***** Data extracts
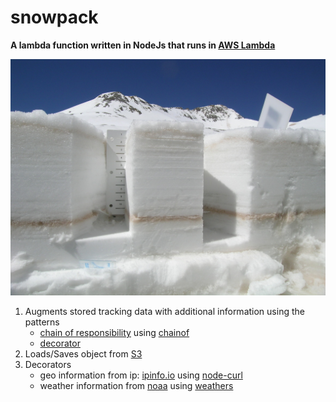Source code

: snowpack
========

__A lambda function written in NodeJs that runs in [AWS Lambda](http://aws.amazon.com/lambda/)__

![Snowpack](snowpack.jpg)

1. Augments stored tracking data with additional information using the patterns
   * [chain of responsibility](http://en.wikipedia.org/wiki/Chain-of-responsibility_pattern) using [chainof](https://www.npmjs.com/package/chainof)
   * [decorator](http://en.wikipedia.org/wiki/Decorator_pattern)
2. Loads/Saves object from [S3](http://aws.amazon.com/s3/)
3. Decorators
   * geo information from ip: [ipinfo.io](http://ipinfo.io/) using [node-curl](https://www.npmjs.com/package/node-curl)
   * weather information from [noaa](http://www.noaa.gov/wx.html) using [weathers](https://www.npmjs.com/package/weathers)

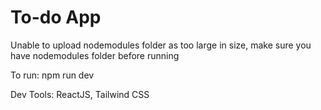 # To-do App

Unable to upload nodemodules folder as too large in size, make sure you have nodemodules folder before running

To run: npm run dev

Dev Tools: ReactJS, Tailwind CSS
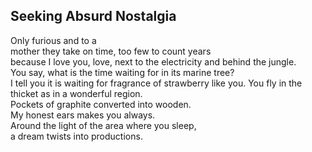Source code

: Seeking Absurd Nostalgia
------------------------
Only furious and to a  
mother they take on time, too few to count years  
because I love you, love, next to the electricity and behind the jungle.  
You say, what is the time waiting for in its marine tree?  
I tell you it is waiting for fragrance of strawberry like you. You fly in the thicket as in a wonderful region.  
Pockets of graphite converted into wooden.  
My honest ears makes you always.  
Around the light of the area where you sleep,  
a dream twists into productions.  
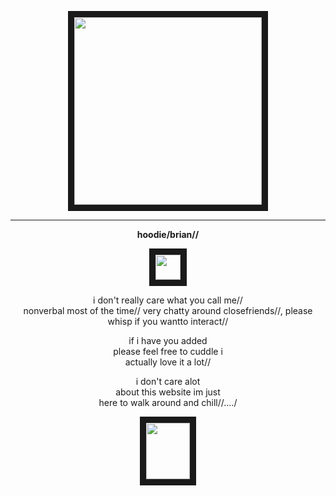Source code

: <p align="center">
<img src="https://i.imgur.com/5XbUsj7.png" width="300" height="300" border="10"/>
</p>

------ 

**<p align="center"> hoodie/brian//**

<p align="center">
<img src="https://i.imgur.com/lgwy37S.png" width="40" height="40" border="10"/>
</p>

<p align="center">i don't really care what you call me//
</br> nonverbal most of the time// very chatty around
closefriends//, please
</br> whisp if you wantto interact//

<p align="center">if i have you added
</br>please feel free to cuddle i
</br>actually love it a lot//

<p align="center">i don't care alot
</br>about this website im just 
</br>here to walk around and chill//..../

<p align="center">
<img src="https://media.discordapp.net/attachments/983098354785476711/1260432437943734333/pony-town-everything_is_fine-nod-blinking-padded-ponyplush-4x.gif?ex=668f4cae&is=668dfb2e&hm=31928b98a54f593be8a9e847082fa2a534565043cc96abb9c0492cc1d40a41d5&=&width=235&height=340" width="70" height="90" border="10"/>
</p>
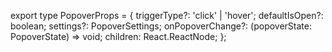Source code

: export type PopoverProps = {
    triggerType?: 'click' | 'hover';
    defaultIsOpen?: boolean;
    settings?: PopoverSettings;
    onPopoverChange?: (popoverState: PopoverState) => void;
    children: React.ReactNode;
};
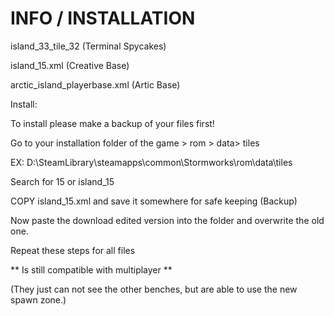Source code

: # INFO / INSTALLATION

island_33_tile_32 (Terminal Spycakes)

island_15.xml (Creative Base)

arctic_island_playerbase.xml (Artic Base)

Install:

To install please make a backup of your files first!

Go to your installation folder of the game > rom > data> tiles 

EX: D:\SteamLibrary\steamapps\common\Stormworks\rom\data\tiles

Search for 15 or island_15

COPY island_15.xml and save it somewhere for safe keeping (Backup)

Now paste the download edited version into the folder and overwrite the old one.

Repeat these steps for all files

** Is still compatible with multiplayer ** 

(They just can not see the other benches, but are able to use the new spawn zone.)

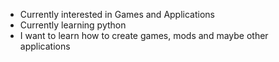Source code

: - Currently interested in Games and Applications
- Currently learning python
- I want to learn how to create games, mods and maybe other applications

<!---
Mendicantbias2004/Mendicantbias2004 is a ✨ special ✨ repository because its `README.md` (this file) appears on your GitHub profile.
You can click the Preview link to take a look at your changes.
--->
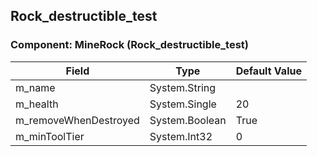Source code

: ## Rock_destructible_test

### Component: MineRock (Rock_destructible_test)

|Field|Type|Default Value|
|-----|----|-------------|
|m_name|System.String||
|m_health|System.Single|20|
|m_removeWhenDestroyed|System.Boolean|True|
|m_minToolTier|System.Int32|0|

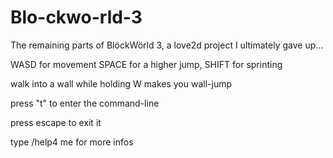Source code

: # Blo-ckwo-rld-3
The remaining parts of BlöckWörld 3, a love2d project I ultimately gave up...

WASD for movement SPACE for a higher jump, SHIFT for sprinting

walk into a wall while holding W makes you wall-jump

press "t" to enter the command-line

press escape to exit it

type /help4 me for more infos
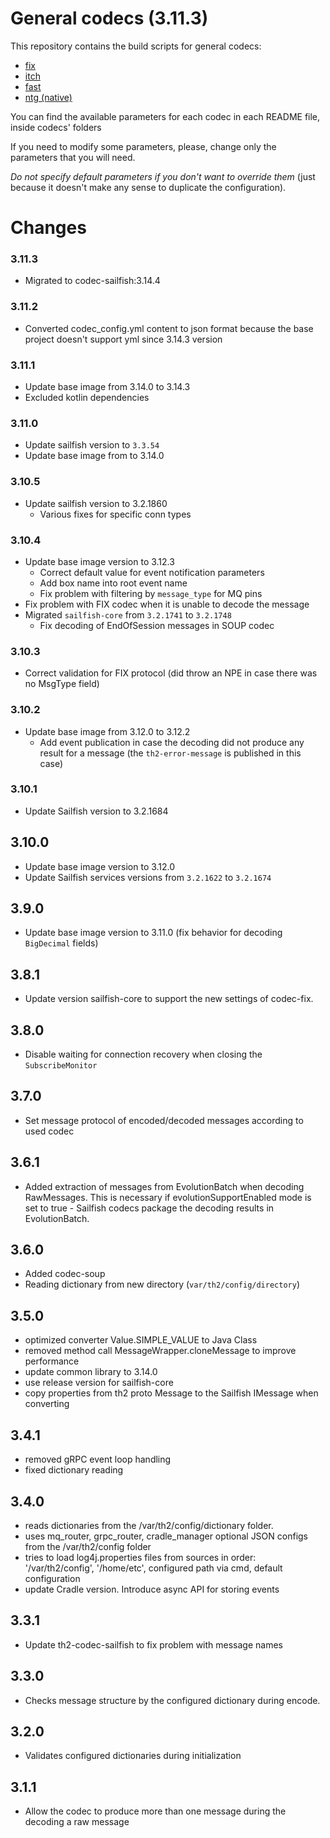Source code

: # General codecs (3.11.3)

This repository contains the build scripts for general codecs:
+ [fix](codec-fix/README.md)
+ [itch](codec-itch/README.md)
+ [fast](codec-fast/README.md)
+ [ntg (native)](codec-ntg/README.md)

You can find the available parameters for each codec in each README file, inside codecs' folders

If you need to modify some parameters, please, change only the parameters that you will need.

_Do not specify default parameters if you don't want to override them_ (just because it doesn't make any sense to duplicate the configuration).

# Changes

### 3.11.3

+ Migrated to codec-sailfish:3.14.4

### 3.11.2

+ Converted codec_config.yml content to json format because the base project doesn't support yml since 3.14.3 version 

### 3.11.1

+ Update base image from 3.14.0 to 3.14.3
+ Excluded kotlin dependencies

### 3.11.0

+ Update sailfish version to `3.3.54`
+ Update base image from to 3.14.0

### 3.10.5

+ Update sailfish version to 3.2.1860
  + Various fixes for specific conn types

### 3.10.4

+ Update base image version to 3.12.3
  + Correct default value for event notification parameters
  + Add box name into root event name
  + Fix problem with filtering by `message_type` for MQ pins
+ Fix problem with FIX codec when it is unable to decode the message
+ Migrated `sailfish-core` from `3.2.1741` to `3.2.1748`
  + Fix decoding of EndOfSession messages in SOUP codec

### 3.10.3

+ Correct validation for FIX protocol (did throw an NPE in case there was no MsgType field)

### 3.10.2

+ Update base image from 3.12.0 to 3.12.2
  + Add event publication in case the decoding did not produce any result for a message (the `th2-error-message` is published in this case)

### 3.10.1

+ Update Sailfish version to 3.2.1684

## 3.10.0
+ Update base image version to 3.12.0
+ Update Sailfish services versions from `3.2.1622` to `3.2.1674`

## 3.9.0
+ Update base image version to 3.11.0 (fix behavior for decoding `BigDecimal` fields)

## 3.8.1
+ Update version sailfish-core to support the new settings of codec-fix.

## 3.8.0
+ Disable waiting for connection recovery when closing the `SubscribeMonitor`

## 3.7.0
+ Set message protocol of encoded/decoded messages according to used codec

## 3.6.1
+ Added extraction of messages from EvolutionBatch when decoding RawMessages. This is necessary if evolutionSupportEnabled mode is set to true - Sailfish codecs package the decoding results in EvolutionBatch.

## 3.6.0
+ Added codec-soup
+ Reading dictionary from new directory (`var/th2/config/directory`)

## 3.5.0
+ optimized converter Value.SIMPLE_VALUE to Java Class
+ removed method call MessageWrapper.cloneMessage to improve performance
+ update common library to 3.14.0
+ use release version for sailfish-core
+ copy properties from th2 proto Message to the Sailfish IMessage when converting
    
## 3.4.1

+ removed gRPC event loop handling
+ fixed dictionary reading

## 3.4.0

+ reads dictionaries from the /var/th2/config/dictionary folder.
+ uses mq_router, grpc_router, cradle_manager optional JSON configs from the /var/th2/config folder
+ tries to load log4j.properties files from sources in order: '/var/th2/config', '/home/etc', configured path via cmd, default configuration
+ update Cradle version. Introduce async API for storing events

## 3.3.1

+ Update th2-codec-sailfish to fix problem with message names

## 3.3.0

+ Checks message structure by the configured dictionary during encode.

## 3.2.0

+ Validates configured dictionaries during initialization

## 3.1.1

+ Allow the codec to produce more than one message during the decoding a raw message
**********
| What is required |
Lines containing the word "information" must be found in the data above and copied.

| Completed exercise |
1. Augments stored tracking data with additional information using the patterns
   * geo information from ip: [ipinfo.io](http://ipinfo.io/) using [node-curl](https://www.npmjs.com/package/node-curl)
   * weather information from [noaa](http://www.noaa.gov/wx.html) using [weathers](https://www.npmjs.com/package/weathers)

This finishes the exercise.